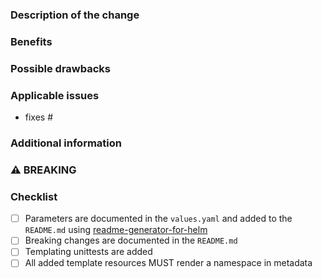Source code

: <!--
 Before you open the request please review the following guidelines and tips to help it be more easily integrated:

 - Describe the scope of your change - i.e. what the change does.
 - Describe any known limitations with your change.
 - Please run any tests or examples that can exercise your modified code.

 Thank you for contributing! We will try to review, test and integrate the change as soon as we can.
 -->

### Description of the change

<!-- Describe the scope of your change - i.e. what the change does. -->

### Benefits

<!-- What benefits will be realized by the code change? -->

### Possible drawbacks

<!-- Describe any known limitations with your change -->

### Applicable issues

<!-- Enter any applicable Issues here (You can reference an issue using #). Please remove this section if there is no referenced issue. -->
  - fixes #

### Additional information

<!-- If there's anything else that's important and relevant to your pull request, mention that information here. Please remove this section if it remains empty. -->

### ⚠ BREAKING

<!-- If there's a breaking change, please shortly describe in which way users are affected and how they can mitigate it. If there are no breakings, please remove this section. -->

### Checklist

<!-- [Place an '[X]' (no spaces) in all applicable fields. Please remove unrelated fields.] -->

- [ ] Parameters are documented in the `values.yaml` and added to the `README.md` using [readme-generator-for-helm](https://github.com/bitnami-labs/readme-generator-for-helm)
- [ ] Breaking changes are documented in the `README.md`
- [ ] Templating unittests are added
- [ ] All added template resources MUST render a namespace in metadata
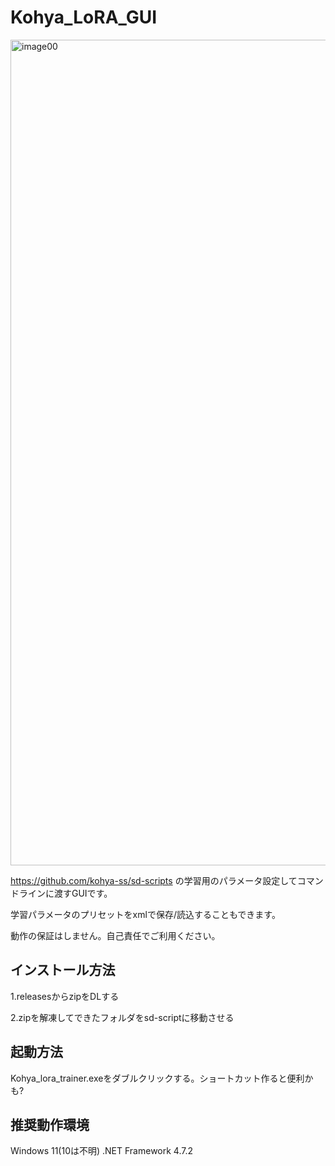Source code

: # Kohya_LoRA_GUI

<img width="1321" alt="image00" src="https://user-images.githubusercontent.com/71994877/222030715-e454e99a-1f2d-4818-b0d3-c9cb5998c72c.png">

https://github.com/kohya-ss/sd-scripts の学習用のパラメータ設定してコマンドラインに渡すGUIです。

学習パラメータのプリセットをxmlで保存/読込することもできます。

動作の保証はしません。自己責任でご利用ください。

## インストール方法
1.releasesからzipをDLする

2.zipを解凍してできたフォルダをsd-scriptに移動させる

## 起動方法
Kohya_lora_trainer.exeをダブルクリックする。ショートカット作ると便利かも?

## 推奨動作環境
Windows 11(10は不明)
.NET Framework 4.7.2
━━━━━━━━━━━━━━━━━━━━
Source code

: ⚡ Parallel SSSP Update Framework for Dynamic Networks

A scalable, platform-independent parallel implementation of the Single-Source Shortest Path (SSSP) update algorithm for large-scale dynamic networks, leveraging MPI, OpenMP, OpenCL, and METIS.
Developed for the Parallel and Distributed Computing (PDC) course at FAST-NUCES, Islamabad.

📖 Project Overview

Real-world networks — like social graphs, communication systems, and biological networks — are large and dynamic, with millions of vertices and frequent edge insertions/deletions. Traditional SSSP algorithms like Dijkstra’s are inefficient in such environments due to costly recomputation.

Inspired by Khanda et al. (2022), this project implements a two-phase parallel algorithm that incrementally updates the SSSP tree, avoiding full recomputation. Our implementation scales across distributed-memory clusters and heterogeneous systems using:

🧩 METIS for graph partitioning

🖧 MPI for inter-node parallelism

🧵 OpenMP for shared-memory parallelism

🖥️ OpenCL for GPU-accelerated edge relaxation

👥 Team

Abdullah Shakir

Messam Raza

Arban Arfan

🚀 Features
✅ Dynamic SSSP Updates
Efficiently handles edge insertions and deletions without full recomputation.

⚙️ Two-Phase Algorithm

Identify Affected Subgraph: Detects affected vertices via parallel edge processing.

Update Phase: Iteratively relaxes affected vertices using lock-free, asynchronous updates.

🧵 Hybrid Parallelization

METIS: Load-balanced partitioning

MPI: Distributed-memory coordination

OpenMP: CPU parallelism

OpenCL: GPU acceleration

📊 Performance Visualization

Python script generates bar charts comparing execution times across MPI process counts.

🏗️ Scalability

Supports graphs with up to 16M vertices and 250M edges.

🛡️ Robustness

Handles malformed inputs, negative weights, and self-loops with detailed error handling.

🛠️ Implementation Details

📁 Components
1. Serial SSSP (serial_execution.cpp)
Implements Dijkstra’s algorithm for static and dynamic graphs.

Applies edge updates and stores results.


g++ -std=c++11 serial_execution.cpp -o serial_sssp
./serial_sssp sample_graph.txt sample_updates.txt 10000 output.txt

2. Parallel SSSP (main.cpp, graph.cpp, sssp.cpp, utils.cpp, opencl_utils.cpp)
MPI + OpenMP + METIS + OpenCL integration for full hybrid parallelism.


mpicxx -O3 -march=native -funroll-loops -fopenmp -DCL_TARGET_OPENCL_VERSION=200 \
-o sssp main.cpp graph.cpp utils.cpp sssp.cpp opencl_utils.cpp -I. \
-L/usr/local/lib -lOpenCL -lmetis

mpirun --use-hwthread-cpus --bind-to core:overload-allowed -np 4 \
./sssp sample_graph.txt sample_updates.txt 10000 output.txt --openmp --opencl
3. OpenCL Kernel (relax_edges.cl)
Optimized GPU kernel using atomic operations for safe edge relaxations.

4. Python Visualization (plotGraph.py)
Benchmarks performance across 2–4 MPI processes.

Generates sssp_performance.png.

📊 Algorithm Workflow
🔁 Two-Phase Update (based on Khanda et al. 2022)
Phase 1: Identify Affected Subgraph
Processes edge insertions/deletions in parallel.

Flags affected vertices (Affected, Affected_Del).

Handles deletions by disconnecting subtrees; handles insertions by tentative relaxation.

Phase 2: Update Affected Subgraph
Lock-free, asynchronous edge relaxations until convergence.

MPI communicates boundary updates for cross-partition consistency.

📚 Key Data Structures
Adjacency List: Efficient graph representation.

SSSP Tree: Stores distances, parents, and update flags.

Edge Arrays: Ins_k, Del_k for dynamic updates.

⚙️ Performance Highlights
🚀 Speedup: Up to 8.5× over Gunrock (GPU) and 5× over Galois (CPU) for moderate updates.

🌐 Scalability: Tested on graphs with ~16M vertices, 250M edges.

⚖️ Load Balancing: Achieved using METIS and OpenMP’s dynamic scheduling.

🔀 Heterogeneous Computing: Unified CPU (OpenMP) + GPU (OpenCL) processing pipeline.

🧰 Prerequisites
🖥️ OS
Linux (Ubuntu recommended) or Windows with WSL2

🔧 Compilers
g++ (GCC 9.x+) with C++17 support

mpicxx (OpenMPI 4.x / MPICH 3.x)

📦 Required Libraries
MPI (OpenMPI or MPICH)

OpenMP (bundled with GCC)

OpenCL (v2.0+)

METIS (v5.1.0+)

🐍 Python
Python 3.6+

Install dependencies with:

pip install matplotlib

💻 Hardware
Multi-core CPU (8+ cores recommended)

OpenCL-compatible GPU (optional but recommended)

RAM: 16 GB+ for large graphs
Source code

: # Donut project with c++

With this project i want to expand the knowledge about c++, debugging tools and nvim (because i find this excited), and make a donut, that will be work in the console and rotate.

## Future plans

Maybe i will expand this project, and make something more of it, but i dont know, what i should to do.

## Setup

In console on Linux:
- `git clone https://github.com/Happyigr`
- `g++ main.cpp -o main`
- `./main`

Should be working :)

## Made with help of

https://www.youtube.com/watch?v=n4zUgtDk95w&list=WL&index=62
━━━━━━━━━━━━━━━━━━━━
PROBLEM TO WORK ON: Show all lines above containing "Scalability".

WRITTEN SOLUTION:
🏗️ Scalability
🌐 Scalability: Tested on graphs with ~16M vertices, 250M edges.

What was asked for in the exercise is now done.